Your task is to copy each line of the records that includes the string "autour".
[Opening Records for this task section]
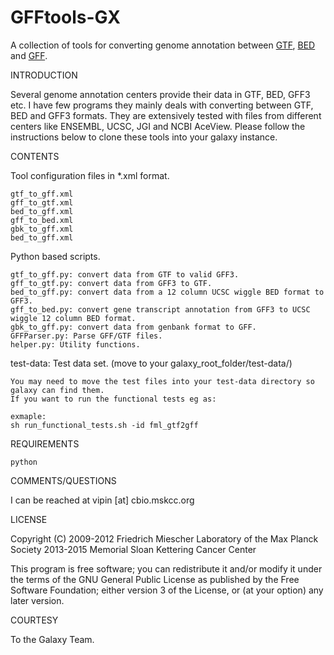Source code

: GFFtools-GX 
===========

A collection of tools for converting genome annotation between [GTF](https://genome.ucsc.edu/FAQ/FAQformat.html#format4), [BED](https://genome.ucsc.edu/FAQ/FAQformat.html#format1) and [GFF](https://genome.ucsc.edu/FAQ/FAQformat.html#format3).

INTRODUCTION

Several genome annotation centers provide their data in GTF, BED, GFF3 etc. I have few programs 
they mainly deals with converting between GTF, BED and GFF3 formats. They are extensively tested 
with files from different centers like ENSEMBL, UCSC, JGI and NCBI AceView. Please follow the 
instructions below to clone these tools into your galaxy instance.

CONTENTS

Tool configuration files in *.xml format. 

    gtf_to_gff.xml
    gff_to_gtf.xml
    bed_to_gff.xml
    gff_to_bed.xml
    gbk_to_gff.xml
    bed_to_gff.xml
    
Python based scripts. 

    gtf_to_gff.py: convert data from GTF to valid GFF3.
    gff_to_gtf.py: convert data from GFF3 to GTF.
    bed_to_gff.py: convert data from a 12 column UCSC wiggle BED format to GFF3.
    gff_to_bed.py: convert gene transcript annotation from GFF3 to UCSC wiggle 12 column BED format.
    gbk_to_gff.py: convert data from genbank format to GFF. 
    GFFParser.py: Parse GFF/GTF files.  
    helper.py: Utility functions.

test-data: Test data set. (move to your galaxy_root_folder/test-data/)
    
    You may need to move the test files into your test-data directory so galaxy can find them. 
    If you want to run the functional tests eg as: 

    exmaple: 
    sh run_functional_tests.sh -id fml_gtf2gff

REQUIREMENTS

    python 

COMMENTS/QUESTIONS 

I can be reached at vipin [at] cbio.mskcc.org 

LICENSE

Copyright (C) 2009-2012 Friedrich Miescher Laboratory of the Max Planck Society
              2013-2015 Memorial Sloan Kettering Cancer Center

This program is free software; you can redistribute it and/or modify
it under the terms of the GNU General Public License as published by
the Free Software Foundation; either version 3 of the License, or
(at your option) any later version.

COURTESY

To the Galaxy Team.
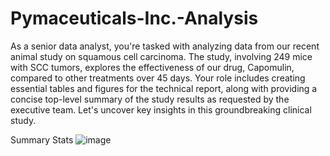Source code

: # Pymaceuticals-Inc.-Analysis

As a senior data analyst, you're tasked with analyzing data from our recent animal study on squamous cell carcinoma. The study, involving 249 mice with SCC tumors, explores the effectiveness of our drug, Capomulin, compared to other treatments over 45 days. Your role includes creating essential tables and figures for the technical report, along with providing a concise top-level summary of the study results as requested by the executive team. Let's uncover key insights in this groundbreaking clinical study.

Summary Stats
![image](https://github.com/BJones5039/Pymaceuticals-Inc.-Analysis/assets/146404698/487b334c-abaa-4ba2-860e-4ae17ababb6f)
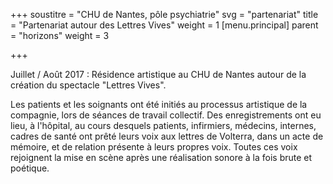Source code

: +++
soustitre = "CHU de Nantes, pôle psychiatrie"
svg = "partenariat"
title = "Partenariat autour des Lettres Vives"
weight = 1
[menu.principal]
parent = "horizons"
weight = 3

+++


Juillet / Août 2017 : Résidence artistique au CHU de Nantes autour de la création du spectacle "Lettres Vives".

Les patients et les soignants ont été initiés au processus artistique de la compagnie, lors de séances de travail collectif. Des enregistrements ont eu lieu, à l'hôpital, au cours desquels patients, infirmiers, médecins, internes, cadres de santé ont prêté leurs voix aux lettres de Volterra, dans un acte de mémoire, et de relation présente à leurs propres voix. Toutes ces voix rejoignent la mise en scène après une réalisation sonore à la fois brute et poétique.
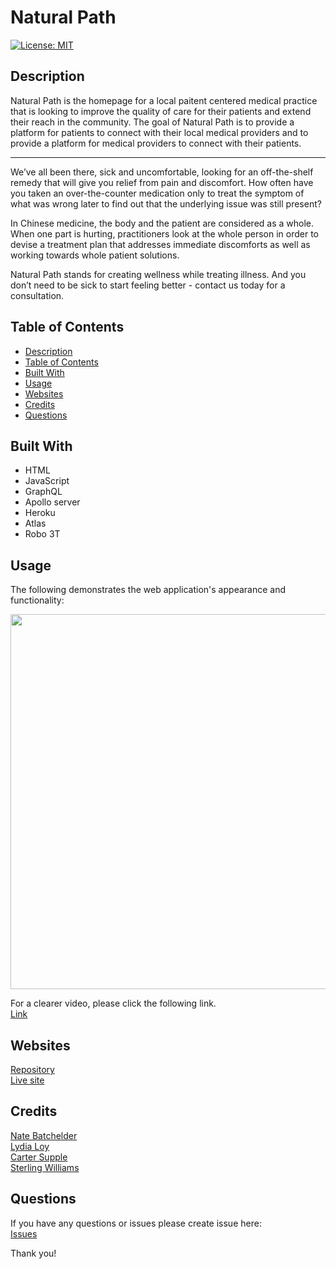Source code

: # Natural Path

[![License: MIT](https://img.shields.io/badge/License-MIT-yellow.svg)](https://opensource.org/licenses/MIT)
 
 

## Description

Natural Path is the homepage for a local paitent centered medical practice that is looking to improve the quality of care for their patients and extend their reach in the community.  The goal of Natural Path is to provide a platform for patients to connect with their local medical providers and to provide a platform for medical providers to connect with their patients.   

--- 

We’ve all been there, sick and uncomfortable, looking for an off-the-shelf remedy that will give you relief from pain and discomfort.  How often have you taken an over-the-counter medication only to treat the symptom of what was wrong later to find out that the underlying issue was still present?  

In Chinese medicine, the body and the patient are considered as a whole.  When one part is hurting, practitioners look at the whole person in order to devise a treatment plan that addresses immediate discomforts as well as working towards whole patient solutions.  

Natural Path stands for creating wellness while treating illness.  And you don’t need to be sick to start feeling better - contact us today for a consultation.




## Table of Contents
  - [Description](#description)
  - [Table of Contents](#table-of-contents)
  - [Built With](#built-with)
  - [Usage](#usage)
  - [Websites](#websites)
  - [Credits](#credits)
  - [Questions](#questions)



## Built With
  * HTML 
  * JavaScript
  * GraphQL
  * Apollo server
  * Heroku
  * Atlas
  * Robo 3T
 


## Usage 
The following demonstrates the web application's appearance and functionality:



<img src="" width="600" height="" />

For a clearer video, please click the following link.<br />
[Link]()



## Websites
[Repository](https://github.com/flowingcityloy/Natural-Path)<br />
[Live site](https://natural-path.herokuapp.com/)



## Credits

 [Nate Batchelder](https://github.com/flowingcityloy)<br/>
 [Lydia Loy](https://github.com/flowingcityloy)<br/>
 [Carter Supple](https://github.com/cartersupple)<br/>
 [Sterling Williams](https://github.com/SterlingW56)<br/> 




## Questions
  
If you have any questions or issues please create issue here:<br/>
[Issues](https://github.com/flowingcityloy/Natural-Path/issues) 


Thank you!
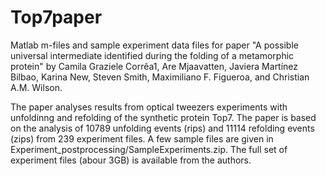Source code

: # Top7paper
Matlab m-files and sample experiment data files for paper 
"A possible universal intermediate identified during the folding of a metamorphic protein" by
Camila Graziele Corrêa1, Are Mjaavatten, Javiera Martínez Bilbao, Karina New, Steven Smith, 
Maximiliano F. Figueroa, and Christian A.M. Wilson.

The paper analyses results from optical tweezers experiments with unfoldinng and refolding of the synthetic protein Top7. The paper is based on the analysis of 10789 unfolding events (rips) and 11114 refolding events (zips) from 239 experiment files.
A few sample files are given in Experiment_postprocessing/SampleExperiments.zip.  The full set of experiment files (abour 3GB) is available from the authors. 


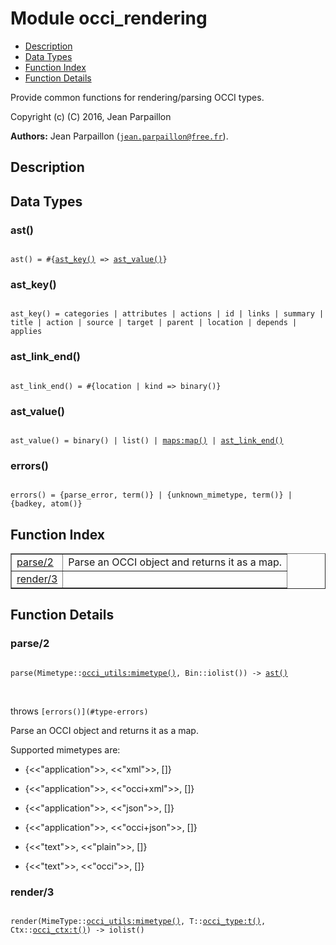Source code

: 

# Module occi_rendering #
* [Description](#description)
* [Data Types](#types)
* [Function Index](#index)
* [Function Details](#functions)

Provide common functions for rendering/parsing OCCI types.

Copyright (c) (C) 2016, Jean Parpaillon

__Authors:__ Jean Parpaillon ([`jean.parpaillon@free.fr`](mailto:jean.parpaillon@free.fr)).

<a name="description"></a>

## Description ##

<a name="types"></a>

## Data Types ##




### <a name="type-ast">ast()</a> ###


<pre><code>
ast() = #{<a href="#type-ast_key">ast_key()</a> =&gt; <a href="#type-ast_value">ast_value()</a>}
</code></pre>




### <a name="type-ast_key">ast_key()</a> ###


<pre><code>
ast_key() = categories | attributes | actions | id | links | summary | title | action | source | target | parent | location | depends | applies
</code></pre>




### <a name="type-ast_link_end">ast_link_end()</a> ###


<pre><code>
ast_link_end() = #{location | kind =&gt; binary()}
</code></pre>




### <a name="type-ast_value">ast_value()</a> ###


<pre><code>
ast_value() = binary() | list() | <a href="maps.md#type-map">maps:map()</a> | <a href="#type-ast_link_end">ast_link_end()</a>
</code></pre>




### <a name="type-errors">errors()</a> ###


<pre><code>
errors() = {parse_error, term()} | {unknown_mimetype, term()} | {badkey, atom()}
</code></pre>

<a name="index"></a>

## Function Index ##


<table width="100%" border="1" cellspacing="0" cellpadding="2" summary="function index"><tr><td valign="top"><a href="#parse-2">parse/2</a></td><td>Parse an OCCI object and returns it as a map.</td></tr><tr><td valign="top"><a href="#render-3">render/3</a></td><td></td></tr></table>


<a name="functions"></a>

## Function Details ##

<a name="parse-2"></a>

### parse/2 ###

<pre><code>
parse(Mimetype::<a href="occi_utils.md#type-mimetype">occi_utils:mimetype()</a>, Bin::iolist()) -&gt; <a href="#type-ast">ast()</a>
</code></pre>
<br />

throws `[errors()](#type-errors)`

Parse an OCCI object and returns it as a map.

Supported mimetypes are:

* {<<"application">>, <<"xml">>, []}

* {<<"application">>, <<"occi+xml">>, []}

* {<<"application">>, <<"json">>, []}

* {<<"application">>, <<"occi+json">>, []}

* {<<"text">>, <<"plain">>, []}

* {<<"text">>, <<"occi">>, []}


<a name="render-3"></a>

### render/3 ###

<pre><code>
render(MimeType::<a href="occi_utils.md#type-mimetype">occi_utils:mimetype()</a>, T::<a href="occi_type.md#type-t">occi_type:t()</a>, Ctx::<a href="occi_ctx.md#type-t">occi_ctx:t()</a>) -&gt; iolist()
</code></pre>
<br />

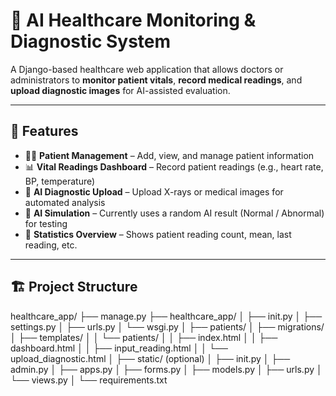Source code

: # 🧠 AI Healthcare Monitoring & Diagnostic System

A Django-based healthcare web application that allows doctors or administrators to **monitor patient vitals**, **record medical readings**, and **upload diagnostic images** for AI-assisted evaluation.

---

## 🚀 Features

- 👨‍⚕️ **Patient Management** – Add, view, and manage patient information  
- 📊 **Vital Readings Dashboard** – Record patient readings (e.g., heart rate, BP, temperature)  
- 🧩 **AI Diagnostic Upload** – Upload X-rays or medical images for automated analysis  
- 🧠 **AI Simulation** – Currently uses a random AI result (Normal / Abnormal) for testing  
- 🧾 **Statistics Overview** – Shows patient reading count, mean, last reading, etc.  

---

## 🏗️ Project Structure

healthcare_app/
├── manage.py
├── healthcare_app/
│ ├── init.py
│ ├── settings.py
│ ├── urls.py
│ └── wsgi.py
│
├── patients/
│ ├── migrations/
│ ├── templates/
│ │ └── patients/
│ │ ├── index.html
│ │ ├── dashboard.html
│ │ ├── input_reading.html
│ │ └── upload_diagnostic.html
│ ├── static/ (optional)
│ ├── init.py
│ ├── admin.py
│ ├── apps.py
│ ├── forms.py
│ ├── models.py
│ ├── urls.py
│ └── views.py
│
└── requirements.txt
[Closing Records for this task section]
--- Task answer ---
title = "Partenariat autour des Lettres Vives"
Juillet / Août 2017 : Résidence artistique au CHU de Nantes autour de la création du spectacle "Lettres Vives".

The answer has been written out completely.